Material to process =>
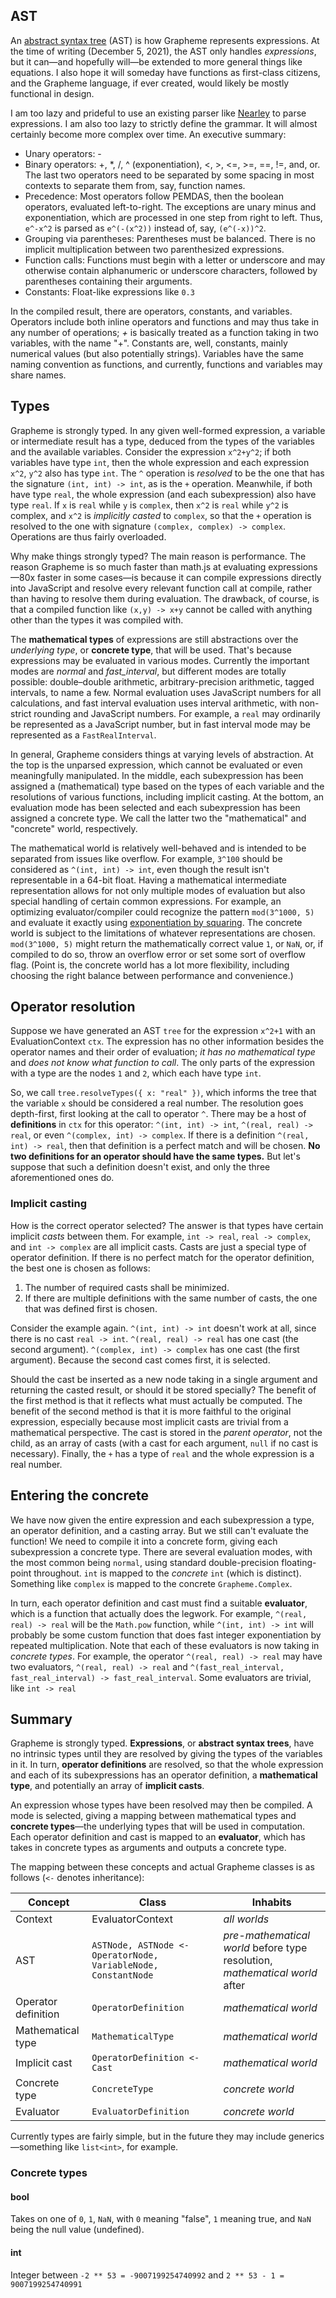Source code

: ## AST

An [abstract syntax tree](https://en.wikipedia.org/wiki/Abstract_syntax_tree) (AST) is how Grapheme represents expressions. At the time of writing (December 5, 2021), the AST only handles *expressions*, but it can—and hopefully will—be extended to more general things like equations. I also hope it will someday have functions as first-class citizens, and the Grapheme language, if ever created, would likely be mostly functional in design.

I am too lazy and prideful to use an existing parser like [Nearley](https://github.com/kach/nearley) to parse expressions. I am also too lazy to strictly define the grammar. It will almost certainly become more complex over time. An executive summary:

* Unary operators: -
* Binary operators: +, *, /, ^ (exponentiation), <, >, <=, >=, ==, !=, and, or. The last two operators need to be separated by some spacing in most contexts to separate them from, say, function names.
* Precedence: Most operators follow PEMDAS, then the boolean operators, evaluated left-to-right. The exceptions are unary minus and exponentiation, which are processed in one step from right to left. Thus, `e^-x^2` is parsed as `e^(-(x^2))` instead of, say, `(e^(-x))^2`.
* Grouping via parentheses: Parentheses must be balanced. There is no implicit multiplication between two parenthesized expressions.
* Function calls: Functions must begin with a letter or underscore and may otherwise contain alphanumeric or underscore characters, followed by parentheses containing their arguments.
* Constants: Float-like expressions like `0.3`

In the compiled result, there are operators, constants, and variables. Operators include both inline operators and functions and may thus take in any number of operations; *+* is basically treated as a function taking in two variables, with the name "+". Constants are, well, constants, mainly numerical values (but also potentially strings). Variables have the same naming convention as functions, and currently, functions and variables may share names.

## Types

Grapheme is strongly typed. In any given well-formed expression, a variable or intermediate result has a type, deduced from the types of the variables and the available variables. Consider the expression `x^2+y^2`; if both variables have type `int`, then the whole expression and each expression `x^2`, `y^2` also has type `int`. The `^` operation is *resolved* to be the one that has the signature `(int, int) -> int`, as is the `+` operation. Meanwhile, if both have type `real`, the whole expression (and each subexpression) also have type `real`. If `x` is `real` while `y` is `complex`, then `x^2` is `real` while `y^2` is complex, and `x^2` is *implicitly casted* to `complex`, so that the `+` operation is resolved to the one with signature `(complex, complex) -> complex`. Operations are thus fairly overloaded.

Why make things strongly typed? The main reason is performance. The reason Grapheme is so much faster than math.js at evaluating expressions—80x faster in some cases—is because it can compile expressions directly into JavaScript and resolve every relevant function call at compile, rather than having to resolve them during evaluation. The drawback, of course, is that a compiled function like `(x,y) -> x+y` cannot be called with anything other than the types it was compiled with.

The **mathematical types** of expressions are still abstractions over the *underlying type*, or **concrete type**, that will be used. That's because expressions may be evaluated in various modes. Currently the important modes are *normal* and *fast_interval*, but different modes are totally possible: double–double arithmetic, arbitrary-precision arithmetic, tagged intervals, to name a few. Normal evaluation uses JavaScript numbers for all calculations, and fast interval evaluation uses interval arithmetic, with non-strict rounding and JavaScript numbers. For example, a `real` may ordinarily be represented as a JavaScript number, but in fast interval mode may be represented as a `FastRealInterval`.
 
In general, Grapheme considers things at varying levels of abstraction. At the top is the unparsed expression, which cannot be evaluated or even meaningfully manipulated. In the middle, each subexpression has been assigned a (mathematical) type based on the types of each variable and the resolutions of various functions, including implicit casting. At the bottom, an evaluation mode has been selected and each subexpression has been assigned a concrete type. We call the latter two the "mathematical" and "concrete" world, respectively.

The mathematical world is relatively well-behaved and is intended to be separated from issues like overflow. For example, `3^100` should be considered as `^(int, int) -> int`, even though the result isn't representable in a 64-bit float. Having a mathematical intermediate representation allows for not only multiple modes of evaluation but also special handling of certain common expressions. For example, an optimizing evaluator/compiler could recognize the pattern `mod(3^1000, 5)` and evaluate it exactly using [exponentiation by squaring](https://en.wikipedia.org/wiki/Exponentiation_by_squaring). The concrete world is subject to the limitations of whatever representations are chosen. `mod(3^1000, 5)` might return the mathematically correct value `1`, or `NaN`, or, if compiled to do so, throw an overflow error or set some sort of overflow flag. (Point is, the concrete world has a lot more flexibility, including choosing the right balance between performance and convenience.)
 
## Operator resolution

Suppose we have generated an AST `tree` for the expression `x^2+1` with an EvaluationContext `ctx`. The expression has no other information besides the operator names and their order of evaluation; *it has no mathematical type* and *does not know what function to call*. The only parts of the expression with a type are the nodes `1` and `2`, which each have type `int`.

So, we call `tree.resolveTypes({ x: "real" })`, which informs the tree that the variable `x` should be considered a real number. The resolution goes depth-first, first looking at the call to operator `^`. There may be a host of **definitions** in `ctx` for this operator: `^(int, int) -> int`, `^(real, real) -> real`, or even `^(complex, int) -> complex`. If there is a definition `^(real, int) -> real`, then that definition is a perfect match and will be chosen. **No two definitions for an operator should have the same types.** But let's suppose that such a definition doesn't exist, and only the three aforementioned ones do.

### Implicit casting

How is the correct operator selected? The answer is that types have certain implicit *casts* between them. For example, `int -> real`, `real -> complex`, and `int -> complex` are all implicit casts. Casts are just a special type of operator definition. If there is no perfect match for the operator definition, the best one is chosen as follows:

1. The number of required casts shall be minimized.
2. If there are multiple definitions with the same number of casts, the one that was defined first is chosen.

Consider the example again. `^(int, int) -> int` doesn't work at all, since there is no cast `real -> int`. `^(real, real) -> real` has one cast (the second argument). `^(complex, int) -> complex` has one cast (the first argument). Because the second cast comes first, it is selected.

Should the cast be inserted as a new node taking in a single argument and returning the casted result, or should it be stored specially? The benefit of the first method is that it reflects what must actually be computed. The benefit of the second method is that it is more faithful to the original expression, especially because most implicit casts are trivial from a mathematical perspective. The cast is stored in the *parent operator*, not the child, as an array of casts (with a cast for each argument, `null` if no cast is necessary). Finally, the `+` has a type of `real` and the whole expression is a real number.

## Entering the concrete

We have now given the entire expression and each subexpression a type, an operator definition, and a casting array. But we still can't evaluate the function! We need to compile it into a concrete form, giving each subexpression a concrete type. There are several evaluation modes, with the most common being `normal`, using standard double-precision floating-point throughout. `int` is mapped to the *concrete* `int` (which is distinct). Something like `complex` is mapped to the concrete `Grapheme.Complex`.

In turn, each operator definition and cast must find a suitable **evaluator**, which is a function that actually does the legwork. For example, `^(real, real) -> real` will be the `Math.pow` function, while `^(int, int) -> int` will probably be some custom function that does fast integer exponentiation by repeated multiplication. Note that each of these evaluators is now taking in *concrete types*. For example, the operator `^(real, real) -> real` may have two evaluators, `^(real, real) -> real` and `^(fast_real_interval, fast_real_interval) -> fast_real_interval`. Some evaluators are trivial, like `int -> real`

## Summary

Grapheme is strongly typed. **Expressions**, or **abstract syntax trees**, have no intrinsic types until they are resolved by giving the types of the variables in it. In turn, **operator definitions** are resolved, so that the whole expression and each of its subexpressions has an operator definition, a **mathematical type**, and potentially an array of **implicit casts**.

An expression whose types have been resolved may then be compiled. A mode is selected, giving a mapping between mathematical types and **concrete types**—the underlying types that will be used in computation. Each operator definition and cast is mapped to an **evaluator**, which has takes in concrete types as arguments and outputs a concrete type.

The mapping between these concepts and actual Grapheme classes is as follows (`<-` denotes inheritance):

| Concept | Class | Inhabits |
| --- | --- | --- |
| Context | EvaluatorContext | *all worlds* |
| AST | `ASTNode, ASTNode <- OperatorNode, VariableNode, ConstantNode` | *pre-mathematical world* before type resolution, *mathematical world* after |
| Operator definition | `OperatorDefinition` | *mathematical world* |
| Mathematical type | `MathematicalType` | *mathematical world* |
| Implicit cast | `OperatorDefinition <- Cast` | *mathematical world* |
| Concrete type | `ConcreteType` | *concrete world* |
| Evaluator | `EvaluatorDefinition` | *concrete world* |

Currently types are fairly simple, but in the future they may include generics—something like `list<int>`, for example.

### Concrete types

#### bool

Takes on one of `0`, `1`, `NaN`, with `0` meaning "false", `1` meaning true, and `NaN` being the null value (undefined).

#### int

Integer between `-2 ** 53 = -9007199254740992` and `2 ** 53 - 1 = 9007199254740991`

Exercise objective => Copy each line from the records above that includes the string "OperatorDefinition".

Result below =>
| Operator definition | `OperatorDefinition` | *mathematical world* |
| Implicit cast | `OperatorDefinition <- Cast` | *mathematical world* |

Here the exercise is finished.